MATERIAL TO PROCESS section start
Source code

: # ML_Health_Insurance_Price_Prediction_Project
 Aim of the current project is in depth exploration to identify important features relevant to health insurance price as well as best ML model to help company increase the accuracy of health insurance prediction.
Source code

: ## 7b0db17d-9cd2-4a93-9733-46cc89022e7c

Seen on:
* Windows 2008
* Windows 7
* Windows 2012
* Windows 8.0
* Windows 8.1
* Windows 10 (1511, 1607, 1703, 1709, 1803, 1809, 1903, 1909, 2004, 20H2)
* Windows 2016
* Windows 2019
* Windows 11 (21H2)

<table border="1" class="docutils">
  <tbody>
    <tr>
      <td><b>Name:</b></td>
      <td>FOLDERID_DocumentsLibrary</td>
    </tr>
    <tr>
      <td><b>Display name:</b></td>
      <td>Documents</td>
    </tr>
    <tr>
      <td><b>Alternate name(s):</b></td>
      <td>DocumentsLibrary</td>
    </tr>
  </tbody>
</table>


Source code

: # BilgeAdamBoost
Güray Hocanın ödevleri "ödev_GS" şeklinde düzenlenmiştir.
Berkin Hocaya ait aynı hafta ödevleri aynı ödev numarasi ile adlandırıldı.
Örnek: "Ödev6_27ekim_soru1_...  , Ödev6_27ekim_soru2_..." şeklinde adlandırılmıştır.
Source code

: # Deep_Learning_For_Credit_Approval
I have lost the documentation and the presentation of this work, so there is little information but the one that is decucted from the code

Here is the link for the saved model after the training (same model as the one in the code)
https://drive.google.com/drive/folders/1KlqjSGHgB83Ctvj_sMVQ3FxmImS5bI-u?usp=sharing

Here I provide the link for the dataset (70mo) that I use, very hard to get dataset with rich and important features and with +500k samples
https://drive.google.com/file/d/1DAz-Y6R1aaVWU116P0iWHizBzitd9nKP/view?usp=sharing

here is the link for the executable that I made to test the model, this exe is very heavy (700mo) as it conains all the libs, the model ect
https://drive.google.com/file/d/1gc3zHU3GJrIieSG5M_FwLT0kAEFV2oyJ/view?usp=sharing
MATERIAL TO PROCESS section end
■ **INSTRUCTIONS TO FOLLOW**
The expected response is the full data, reproduced exactly.

■ **EXERCISE SOLUTION**
Source code

: # ML_Health_Insurance_Price_Prediction_Project
 Aim of the current project is in depth exploration to identify important features relevant to health insurance price as well as best ML model to help company increase the accuracy of health insurance prediction.
Source code

: ## 7b0db17d-9cd2-4a93-9733-46cc89022e7c

Seen on:
* Windows 2008
* Windows 7
* Windows 2012
* Windows 8.0
* Windows 8.1
* Windows 10 (1511, 1607, 1703, 1709, 1803, 1809, 1903, 1909, 2004, 20H2)
* Windows 2016
* Windows 2019
* Windows 11 (21H2)

<table border="1" class="docutils">
  <tbody>
    <tr>
      <td><b>Name:</b></td>
      <td>FOLDERID_DocumentsLibrary</td>
    </tr>
    <tr>
      <td><b>Display name:</b></td>
      <td>Documents</td>
    </tr>
    <tr>
      <td><b>Alternate name(s):</b></td>
      <td>DocumentsLibrary</td>
    </tr>
  </tbody>
</table>


Source code

: # BilgeAdamBoost
Güray Hocanın ödevleri "ödev_GS" şeklinde düzenlenmiştir.
Berkin Hocaya ait aynı hafta ödevleri aynı ödev numarasi ile adlandırıldı.
Örnek: "Ödev6_27ekim_soru1_...  , Ödev6_27ekim_soru2_..." şeklinde adlandırılmıştır.
Source code

: # Deep_Learning_For_Credit_Approval
I have lost the documentation and the presentation of this work, so there is little information but the one that is decucted from the code

Here is the link for the saved model after the training (same model as the one in the code)
https://drive.google.com/drive/folders/1KlqjSGHgB83Ctvj_sMVQ3FxmImS5bI-u?usp=sharing

Here I provide the link for the dataset (70mo) that I use, very hard to get dataset with rich and important features and with +500k samples
https://drive.google.com/file/d/1DAz-Y6R1aaVWU116P0iWHizBzitd9nKP/view?usp=sharing

here is the link for the executable that I made to test the model, this exe is very heavy (700mo) as it conains all the libs, the model ect
https://drive.google.com/file/d/1gc3zHU3GJrIieSG5M_FwLT0kAEFV2oyJ/view?usp=sharing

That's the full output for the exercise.